*** LISTED ENTRIES ***

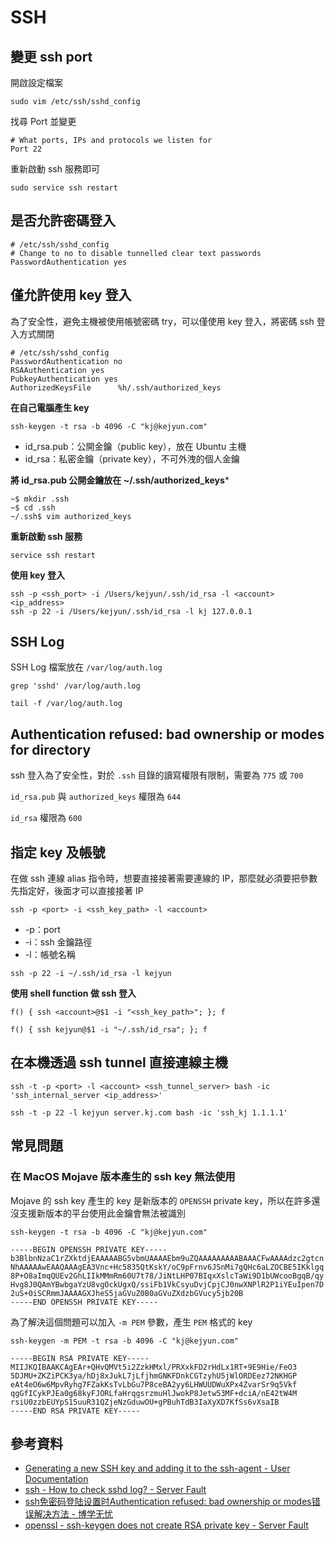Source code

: # SSH

## 變更 ssh port

開啟設定檔案

```shell
sudo vim /etc/ssh/sshd_config
```

找尋 Port 並變更

```shell
# What ports, IPs and protocols we listen for
Port 22
```

重新啟動 ssh 服務即可

```shell
sudo service ssh restart
```

## 是否允許密碼登入

```shell
# /etc/ssh/sshd_config
# Change to no to disable tunnelled clear text passwords
PasswordAuthentication yes
```

## 僅允許使用 key 登入

為了安全性，避免主機被使用帳號密碼 try，可以僅使用 key 登入，將密碼 ssh 登入方式關閉

```shell
# /etc/ssh/sshd_config
PasswordAuthentication no
RSAAuthentication yes
PubkeyAuthentication yes
AuthorizedKeysFile      %h/.ssh/authorized_keys
```

**在自己電腦產生 key**

```shell
ssh-keygen -t rsa -b 4096 -C "kj@kejyun.com"
```

* id_rsa.pub：公開金鑰（public key），放在 Ubuntu 主機
* id_rsa：私密金鑰（private key），不可外洩的個人金鑰


**將 id_rsa.pub 公開金鑰放在 ~/.ssh/authorized_keys***

```shell
~$ mkdir .ssh
~$ cd .ssh
~/.ssh$ vim authorized_keys
```

**重新啟動 ssh 服務**

```shell
service ssh restart
```

**使用 key 登入**

```shell
ssh -p <ssh_port> -i /Users/kejyun/.ssh/id_rsa -l <account> <ip_address>
ssh -p 22 -i /Users/kejyun/.ssh/id_rsa -l kj 127.0.0.1
```

## SSH Log

SSH Log 檔案放在 `/var/log/auth.log`

```shell
grep 'sshd' /var/log/auth.log

tail -f /var/log/auth.log
```


## Authentication refused: bad ownership or modes for directory

ssh 登入為了安全性，對於 `.ssh` 目錄的讀寫權限有限制，需要為 `775` 或 `700`

`id_rsa.pub` 與 `authorized_keys` 權限為 `644`

`id_rsa` 權限為 `600`


## 指定 key 及帳號

在做 ssh 連線 alias 指令時，想要直接接著需要連線的 IP，那麼就必須要把參數先指定好，後面才可以直接接著 IP

```shell
ssh -p <port> -i <ssh_key_path> -l <account>
```

* -p：port
* -i：ssh 金鑰路徑
* -l：帳號名稱

```shell
ssh -p 22 -i ~/.ssh/id_rsa -l kejyun
```

**使用 shell function 做 ssh 登入**

```shell
f() { ssh <account>@$1 -i "<ssh_key_path>"; }; f
```

```shell
f() { ssh kejyun@$1 -i "~/.ssh/id_rsa"; }; f
```

## 在本機透過 ssh tunnel 直接連線主機

```shell
ssh -t -p <port> -l <account> <ssh_tunnel_server> bash -ic 'ssh_internal_server <ip_address>'
```

```shell
ssh -t -p 22 -l kejyun server.kj.com bash -ic 'ssh_kj 1.1.1.1'
```


## 常見問題

### 在 MacOS Mojave 版本產生的 ssh key 無法使用

Mojave 的 ssh key 產生的 key 是新版本的 `OPENSSH` private key，所以在許多還沒支援新版本的平台使用此金鑰會無法被識別

```
ssh-keygen -t rsa -b 4096 -C "kj@kejyun.com"
```

```
-----BEGIN OPENSSH PRIVATE KEY-----
b3BlbnNzaC1rZXktdjEAAAAABG5vbmUAAAAEbm9uZQAAAAAAAAABAAACFwAAAAdzc2gtcn
NhAAAAAwEAAQAAAgEA3Vnc+Hc5835QtKskY/oC9pFrnv6JSnMi7gQHc6aLZOCBE5IKklgq
8P+O8aImqQUEv2GhLIIkMMmRm60U7t78/JiNtLHP07BIqxXslcTaWi9D1bUWcooBgqB/qy
Hvg8J0QAmYBwbgaYzU8vgOckUgxQ/ssiFb1VkCsyuDvjCpjCJ0nwXNPlR2P1iYEuIpen7D
2uS+0iSCRmmJAAAAGXJheS5jaGVuZ0B0aGVuZXdzbGVucy5jb20B
-----END OPENSSH PRIVATE KEY-----
```

為了解決這個問題可以加入 `-m PEM` 參數，產生 `PEM` 格式的 key

```
ssh-keygen -m PEM -t rsa -b 4096 -C "kj@kejyun.com"
```

```
-----BEGIN RSA PRIVATE KEY-----
MIIJKQIBAAKCAgEAr+QHvQMVt5i2ZzkHMxl/PRXxkFD2rHdLx1RT+9E9Hie/FeO3
5DJMU+ZKZiPCK3ya/hDj8xJukL7jLfjhmGNKFDnkCGTzyhU5jWlORDEez72NKHGP
eAt4eO6w6MpvRyhg7FZakKsTvLbGu7P8ceBA2yy6LHWUUDWuXPx4ZvarSr9q5Vkf
qgGfICykPJEa0g68kyFJORLfaHrqgsrzmuHlJwokP8Jetw53MF+dciA/nE42tW4M
rsiU0zzbEUYpS15uuR31QZjeNzGduwOU+gPBuhTdB3IaXyXD7KfSs6vXsaIB
-----END RSA PRIVATE KEY-----
```

## 參考資料
* [Generating a new SSH key and adding it to the ssh-agent - User Documentation](https://help.github.com/articles/generating-a-new-ssh-key-and-adding-it-to-the-ssh-agent/)
* [ssh - How to check sshd log? - Server Fault](https://serverfault.com/questions/130482/how-to-check-sshd-log)
* [ssh免密码登陆设置时Authentication refused: bad ownership or modes错误解决方法 - 博学无忧](https://www.bo56.com/ssh%E5%85%8D%E5%AF%86%E7%A0%81%E7%99%BB%E9%99%86%E8%AE%BE%E7%BD%AE%E6%97%B6authentication-refused-bad-ownership-or-modes%E9%94%99%E8%AF%AF%E8%A7%A3%E5%86%B3%E6%96%B9%E6%B3%95/)
* [openssl - ssh-keygen does not create RSA private key - Server Fault](https://serverfault.com/questions/939909/ssh-keygen-does-not-create-rsa-private-key)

***

• TASK GOAL: Of the lines in the data, report each one containing the string "serverfault".

• YOUR RESPONSE:
* [ssh - How to check sshd log? - Server Fault](https://serverfault.com/questions/130482/how-to-check-sshd-log)
* [openssl - ssh-keygen does not create RSA private key - Server Fault](https://serverfault.com/questions/939909/ssh-keygen-does-not-create-rsa-private-key)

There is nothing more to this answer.